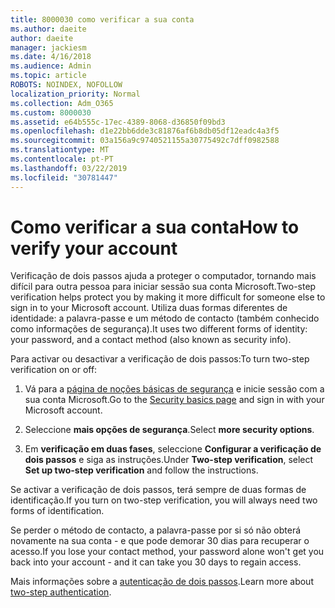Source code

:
 ```yaml
---
title: 8000030 como verificar a sua conta
ms.author: daeite
author: daeite
manager: jackiesm
ms.date: 4/16/2018
ms.audience: Admin
ms.topic: article
ROBOTS: NOINDEX, NOFOLLOW
localization_priority: Normal
ms.collection: Adm_O365
ms.custom: 8000030
ms.assetid: e64b555c-17ec-4389-8068-d36850f09bd3
ms.openlocfilehash: d1e22bb6dde3c81876af6b8db05df12eadc4a3f5
ms.sourcegitcommit: 03a156a9c9740521155a30775492c7dff0982588
ms.translationtype: MT
ms.contentlocale: pt-PT
ms.lasthandoff: 03/22/2019
ms.locfileid: "30781447"
---
```

# <a name="how-to-verify-your-account"></a><span data-ttu-id="2f769-102">Como verificar a sua conta</span><span class="sxs-lookup"><span data-stu-id="2f769-102">How to verify your account</span></span>

<span data-ttu-id="2f769-103">Verificação de dois passos ajuda a proteger o computador, tornando mais difícil para outra pessoa para iniciar sessão sua conta Microsoft.</span><span class="sxs-lookup"><span data-stu-id="2f769-103">Two-step verification helps protect you by making it more difficult for someone else to sign in to your Microsoft account.</span></span> <span data-ttu-id="2f769-104">Utiliza duas formas diferentes de identidade: a palavra-passe e um método de contacto (também conhecido como informações de segurança).</span><span class="sxs-lookup"><span data-stu-id="2f769-104">It uses two different forms of identity: your password, and a contact method (also known as security info).</span></span> 
  
<span data-ttu-id="2f769-105">Para activar ou desactivar a verificação de dois passos:</span><span class="sxs-lookup"><span data-stu-id="2f769-105">To turn two-step verification on or off:</span></span>
  
1. <span data-ttu-id="2f769-106">Vá para a [página de noções básicas de segurança](https://go.microsoft.com/fwlink/?linkid=842325) e inicie sessão com a sua conta Microsoft.</span><span class="sxs-lookup"><span data-stu-id="2f769-106">Go to the [Security basics page](https://go.microsoft.com/fwlink/?linkid=842325) and sign in with your Microsoft account.</span></span> 
    
2. <span data-ttu-id="2f769-107">Seleccione **mais opções de segurança**.</span><span class="sxs-lookup"><span data-stu-id="2f769-107">Select **more security options**.</span></span> 
    
3. <span data-ttu-id="2f769-108">Em **verificação em duas fases**, seleccione **Configurar a verificação de dois passos** e siga as instruções.</span><span class="sxs-lookup"><span data-stu-id="2f769-108">Under **Two-step verification**, select **Set up two-step verification** and follow the instructions.</span></span> 
    
<span data-ttu-id="2f769-109">Se activar a verificação de dois passos, terá sempre de duas formas de identificação.</span><span class="sxs-lookup"><span data-stu-id="2f769-109">If you turn on two-step verification, you will always need two forms of identification.</span></span>
  
<span data-ttu-id="2f769-110">Se perder o método de contacto, a palavra-passe por si só não obterá novamente na sua conta - e que pode demorar 30 dias para recuperar o acesso.</span><span class="sxs-lookup"><span data-stu-id="2f769-110">If you lose your contact method, your password alone won't get you back into your account - and it can take you 30 days to regain access.</span></span> 
  
<span data-ttu-id="2f769-111">Mais informações sobre a [autenticação de dois passos](https://go.microsoft.com/fwlink/?linkid=872270).</span><span class="sxs-lookup"><span data-stu-id="2f769-111">Learn more about [two-step authentication](https://go.microsoft.com/fwlink/?linkid=872270).</span></span>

- What the exercise asks
Wherever the word "verificar" turns up in the records, copy out the line it is on.

- Exercise answer
title: 8000030 como verificar a sua conta
# <a name="how-to-verify-your-account"></a><span data-ttu-id="2f769-102">Como verificar a sua conta</span><span class="sxs-lookup"><span data-stu-id="2f769-102">How to verify your account</span></span>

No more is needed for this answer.